§ **Extracted entries**
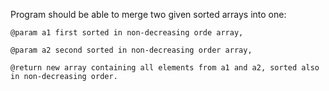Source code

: Program should be able to merge two given sorted arrays into one:

```
@param a1 first sorted in non-decreasing orde array,

@param a2 second sorted in non-decreasing order array,

@return new array containing all elements from a1 and a2, sorted also in non-decreasing order.
```
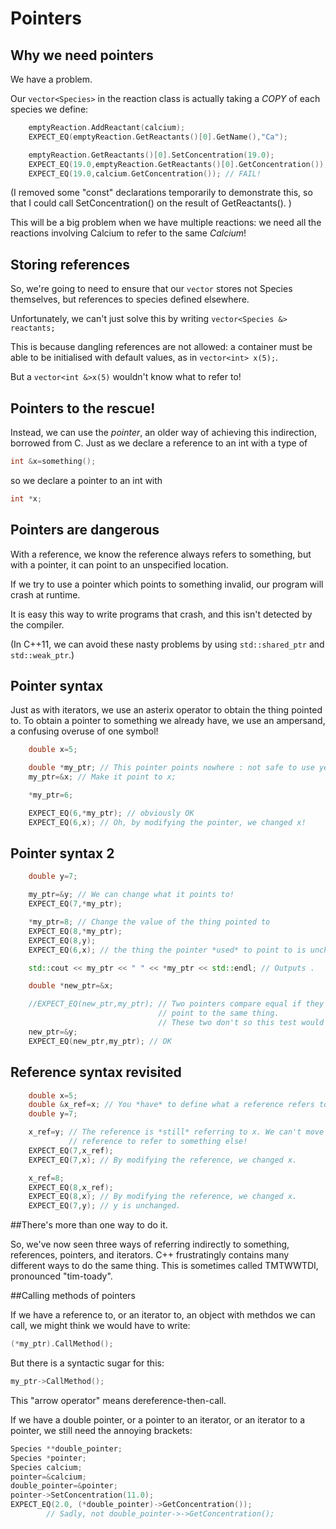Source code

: Pointers
========

## Why we need pointers

We have a problem. 

Our `vector<Species>` in the reaction class is actually taking a *COPY* of each species we define:

``` cpp
	emptyReaction.AddReactant(calcium);
	EXPECT_EQ(emptyReaction.GetReactants()[0].GetName(),"Ca");

	emptyReaction.GetReactants()[0].SetConcentration(19.0);
	EXPECT_EQ(19.0,emptyReaction.GetReactants()[0].GetConcentration());
	EXPECT_EQ(19.0,calcium.GetConcentration()); // FAIL!
```

(I removed some "const" declarations temporarily to demonstrate this, so that I could call SetConcentration() on the result of GetReactants(). )

This will be a big problem when we have multiple reactions: we need all the reactions involving Calcium to refer to the same *Calcium*!

## Storing references

So, we're going to need to ensure that our `vector` stores not Species themselves, but references to species defined elsewhere.

Unfortunately, we can't just solve this by writing `vector<Species &> reactants;`

This is because dangling references are not allowed: a container must be able to be initialised with default values, as in `vector<int> x(5);`.

But a `vector<int &>x(5)` wouldn't know what to refer to!

## Pointers to the rescue!

Instead, we can use the *pointer*, an older way of achieving this indirection, borrowed from C. Just as we declare a reference to an int with a type of

``` cpp
int &x=something();
``` 

so we declare a pointer to an int with 

```cpp
int *x;
```

## Pointers are dangerous

With a reference, we know the reference always refers to something, but with a pointer, it can point to an unspecified location. 

If we try to use a pointer which
points to something invalid, our program will crash at runtime. 

It is easy this way to write programs that crash, and this isn't detected by the compiler. 

(In C++11, we can avoid these nasty problems by using `std::shared_ptr` and `std::weak_ptr`.)

## Pointer syntax

Just as with iterators, we use an asterix operator to obtain the thing pointed to. To obtain a pointer to something we already have, we use an ampersand, a confusing overuse
of one symbol!

``` cpp
	double x=5;

	double *my_ptr; // This pointer points nowhere : not safe to use yet.
	my_ptr=&x; // Make it point to x;

	*my_ptr=6;

	EXPECT_EQ(6,*my_ptr); // obviously OK
	EXPECT_EQ(6,x); // Oh, by modifying the pointer, we changed x!
```

## Pointer syntax 2

``` cpp
	double y=7;

	my_ptr=&y; // We can change what it points to!
	EXPECT_EQ(7,*my_ptr);

	*my_ptr=8; // Change the value of the thing pointed to
	EXPECT_EQ(8,*my_ptr);
	EXPECT_EQ(8,y);
	EXPECT_EQ(6,x); // the thing the pointer *used* to point to is unchanged.

	std::cout << my_ptr << " " << *my_ptr << std::endl; // Outputs .

	double *new_ptr=&x;

	//EXPECT_EQ(new_ptr,my_ptr); // Two pointers compare equal if they 
								 // point to the same thing. 
								 // These two don't so this test would fail.
	new_ptr=&y;
	EXPECT_EQ(new_ptr,my_ptr); // OK
```

## Reference syntax revisited

``` cpp
	double x=5;
	double &x_ref=x; // You *have* to define what a reference refers to
	double y=7;

	x_ref=y; // The reference is *still* referring to x. We can't move the 
			 // reference to refer to something else!
	EXPECT_EQ(7,x_ref);
	EXPECT_EQ(7,x); // By modifying the reference, we changed x.

	x_ref=8;
	EXPECT_EQ(8,x_ref);
	EXPECT_EQ(8,x); // By modifying the reference, we changed x.
	EXPECT_EQ(7,y); // y is unchanged.

```

##There's more than one way to do it.

So, we've now seen three ways of referring indirectly to something, references, pointers, and iterators. C++ frustratingly contains many different ways to do the same thing. This is sometimes called TMTWWTDI, pronounced "tim-toady".

##Calling methods of pointers

If we have a reference to, or an iterator to, an object with methdos we can call, we might think we would have to write:

``` cpp
(*my_ptr).CallMethod();
```

But there is a syntactic sugar for this:

``` cpp
my_ptr->CallMethod();
```

This "arrow operator" means dereference-then-call.

If we have a double pointer, or a pointer to an iterator, or an iterator to a pointer, we still need the annoying brackets:

``` cpp
Species **double_pointer;
Species *pointer;
Species calcium;
pointer=&calcium;
double_pointer=&pointer;
pointer->SetConcentration(11.0);
EXPECT_EQ(2.0, (*double_pointer)->GetConcentration()); 
		// Sadly, not double_pointer->->GetConcentration();
```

§ **Work item**
Where a line of the records includes "SetConcentration", copy it.

§ **Result**
	emptyReaction.GetReactants()[0].SetConcentration(19.0);
(I removed some "const" declarations temporarily to demonstrate this, so that I could call SetConcentration() on the result of GetReactants(). )
pointer->SetConcentration(11.0);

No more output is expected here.